Material for this task:
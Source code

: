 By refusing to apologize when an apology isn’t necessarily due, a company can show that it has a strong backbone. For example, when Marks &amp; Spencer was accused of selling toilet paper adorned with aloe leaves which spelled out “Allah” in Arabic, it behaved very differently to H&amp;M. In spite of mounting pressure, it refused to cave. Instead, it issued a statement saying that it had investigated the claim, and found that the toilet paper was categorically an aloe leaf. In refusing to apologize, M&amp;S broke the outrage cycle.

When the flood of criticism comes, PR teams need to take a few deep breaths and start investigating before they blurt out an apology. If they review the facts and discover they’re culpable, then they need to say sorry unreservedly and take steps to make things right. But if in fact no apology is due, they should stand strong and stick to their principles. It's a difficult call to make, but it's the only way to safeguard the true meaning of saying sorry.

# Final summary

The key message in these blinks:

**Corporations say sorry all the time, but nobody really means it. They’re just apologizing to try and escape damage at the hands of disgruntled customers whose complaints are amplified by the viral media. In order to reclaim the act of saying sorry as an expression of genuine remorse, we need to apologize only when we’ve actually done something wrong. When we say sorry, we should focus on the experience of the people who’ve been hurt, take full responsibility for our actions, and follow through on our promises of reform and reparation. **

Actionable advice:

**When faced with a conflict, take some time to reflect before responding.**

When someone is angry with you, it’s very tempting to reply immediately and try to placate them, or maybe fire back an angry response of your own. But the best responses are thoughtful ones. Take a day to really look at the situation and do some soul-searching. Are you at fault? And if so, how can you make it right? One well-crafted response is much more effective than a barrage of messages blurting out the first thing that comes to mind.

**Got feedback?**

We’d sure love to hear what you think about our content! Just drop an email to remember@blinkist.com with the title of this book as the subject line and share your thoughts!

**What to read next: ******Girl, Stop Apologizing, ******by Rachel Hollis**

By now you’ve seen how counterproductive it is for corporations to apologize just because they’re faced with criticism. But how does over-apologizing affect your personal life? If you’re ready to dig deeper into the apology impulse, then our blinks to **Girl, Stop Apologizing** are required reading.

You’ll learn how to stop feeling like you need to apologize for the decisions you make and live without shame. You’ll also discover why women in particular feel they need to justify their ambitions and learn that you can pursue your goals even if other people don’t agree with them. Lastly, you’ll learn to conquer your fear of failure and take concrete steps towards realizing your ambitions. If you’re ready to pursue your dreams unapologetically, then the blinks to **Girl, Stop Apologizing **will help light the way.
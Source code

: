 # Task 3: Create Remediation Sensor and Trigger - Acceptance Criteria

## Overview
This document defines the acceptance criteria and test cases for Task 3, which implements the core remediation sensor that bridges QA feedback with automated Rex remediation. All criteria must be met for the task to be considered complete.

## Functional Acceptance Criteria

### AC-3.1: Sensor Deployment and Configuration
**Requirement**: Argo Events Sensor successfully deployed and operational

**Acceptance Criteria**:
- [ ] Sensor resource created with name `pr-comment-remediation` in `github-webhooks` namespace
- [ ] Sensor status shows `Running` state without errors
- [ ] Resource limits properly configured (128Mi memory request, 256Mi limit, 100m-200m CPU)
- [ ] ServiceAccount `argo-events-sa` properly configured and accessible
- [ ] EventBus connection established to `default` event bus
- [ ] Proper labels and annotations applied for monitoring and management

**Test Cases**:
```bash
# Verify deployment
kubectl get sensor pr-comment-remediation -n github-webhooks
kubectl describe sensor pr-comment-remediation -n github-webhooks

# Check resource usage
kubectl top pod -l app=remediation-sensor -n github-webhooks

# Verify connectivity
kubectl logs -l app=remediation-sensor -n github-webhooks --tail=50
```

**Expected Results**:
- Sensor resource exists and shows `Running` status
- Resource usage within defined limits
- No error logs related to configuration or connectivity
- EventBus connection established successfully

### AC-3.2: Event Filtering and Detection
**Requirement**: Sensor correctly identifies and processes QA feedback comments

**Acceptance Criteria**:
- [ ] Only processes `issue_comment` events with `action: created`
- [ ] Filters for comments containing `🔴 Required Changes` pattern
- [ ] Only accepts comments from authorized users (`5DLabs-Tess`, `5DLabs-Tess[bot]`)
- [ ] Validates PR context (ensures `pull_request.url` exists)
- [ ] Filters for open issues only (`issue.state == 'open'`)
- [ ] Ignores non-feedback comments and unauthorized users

What is expected:
Return the listing in full, matching each word exactly.

Exercise response:
Source code

: By refusing to apologize when an apology isn’t necessarily due, a company can show that it has a strong backbone. For example, when Marks &amp; Spencer was accused of selling toilet paper adorned with aloe leaves which spelled out “Allah” in Arabic, it behaved very differently to H&amp;M. In spite of mounting pressure, it refused to cave. Instead, it issued a statement saying that it had investigated the claim, and found that the toilet paper was categorically an aloe leaf. In refusing to apologize, M&amp;S broke the outrage cycle.

When the flood of criticism comes, PR teams need to take a few deep breaths and start investigating before they blurt out an apology. If they review the facts and discover they’re culpable, then they need to say sorry unreservedly and take steps to make things right. But if in fact no apology is due, they should stand strong and stick to their principles. It's a difficult call to make, but it's the only way to safeguard the true meaning of saying sorry.

# Final summary

The key message in these blinks:

**Corporations say sorry all the time, but nobody really means it. They’re just apologizing to try and escape damage at the hands of disgruntled customers whose complaints are amplified by the viral media. In order to reclaim the act of saying sorry as an expression of genuine remorse, we need to apologize only when we’ve actually done something wrong. When we say sorry, we should focus on the experience of the people who’ve been hurt, take full responsibility for our actions, and follow through on our promises of reform and reparation. **

Actionable advice:

**When faced with a conflict, take some time to reflect before responding.**

When someone is angry with you, it’s very tempting to reply immediately and try to placate them, or maybe fire back an angry response of your own. But the best responses are thoughtful ones. Take a day to really look at the situation and do some soul-searching. Are you at fault? And if so, how can you make it right? One well-crafted response is much more effective than a barrage of messages blurting out the first thing that comes to mind.

**Got feedback?**

We’d sure love to hear what you think about our content! Just drop an email to remember@blinkist.com with the title of this book as the subject line and share your thoughts!

**What to read next: ******Girl, Stop Apologizing, ******by Rachel Hollis**

By now you’ve seen how counterproductive it is for corporations to apologize just because they’re faced with criticism. But how does over-apologizing affect your personal life? If you’re ready to dig deeper into the apology impulse, then our blinks to **Girl, Stop Apologizing** are required reading.

You’ll learn how to stop feeling like you need to apologize for the decisions you make and live without shame. You’ll also discover why women in particular feel they need to justify their ambitions and learn that you can pursue your goals even if other people don’t agree with them. Lastly, you’ll learn to conquer your fear of failure and take concrete steps towards realizing your ambitions. If you’re ready to pursue your dreams unapologetically, then the blinks to **Girl, Stop Apologizing **will help light the way.
Source code

: # Task 3: Create Remediation Sensor and Trigger - Acceptance Criteria

## Overview
This document defines the acceptance criteria and test cases for Task 3, which implements the core remediation sensor that bridges QA feedback with automated Rex remediation. All criteria must be met for the task to be considered complete.

## Functional Acceptance Criteria

### AC-3.1: Sensor Deployment and Configuration
**Requirement**: Argo Events Sensor successfully deployed and operational

**Acceptance Criteria**:
- [ ] Sensor resource created with name `pr-comment-remediation` in `github-webhooks` namespace
- [ ] Sensor status shows `Running` state without errors
- [ ] Resource limits properly configured (128Mi memory request, 256Mi limit, 100m-200m CPU)
- [ ] ServiceAccount `argo-events-sa` properly configured and accessible
- [ ] EventBus connection established to `default` event bus
- [ ] Proper labels and annotations applied for monitoring and management

**Test Cases**:
```bash
# Verify deployment
kubectl get sensor pr-comment-remediation -n github-webhooks
kubectl describe sensor pr-comment-remediation -n github-webhooks

# Check resource usage
kubectl top pod -l app=remediation-sensor -n github-webhooks

# Verify connectivity
kubectl logs -l app=remediation-sensor -n github-webhooks --tail=50
```

**Expected Results**:
- Sensor resource exists and shows `Running` status
- Resource usage within defined limits
- No error logs related to configuration or connectivity
- EventBus connection established successfully

### AC-3.2: Event Filtering and Detection
**Requirement**: Sensor correctly identifies and processes QA feedback comments

**Acceptance Criteria**:
- [ ] Only processes `issue_comment` events with `action: created`
- [ ] Filters for comments containing `🔴 Required Changes` pattern
- [ ] Only accepts comments from authorized users (`5DLabs-Tess`, `5DLabs-Tess[bot]`)
- [ ] Validates PR context (ensures `pull_request.url` exists)
- [ ] Filters for open issues only (`issue.state == 'open'`)
- [ ] Ignores non-feedback comments and unauthorized users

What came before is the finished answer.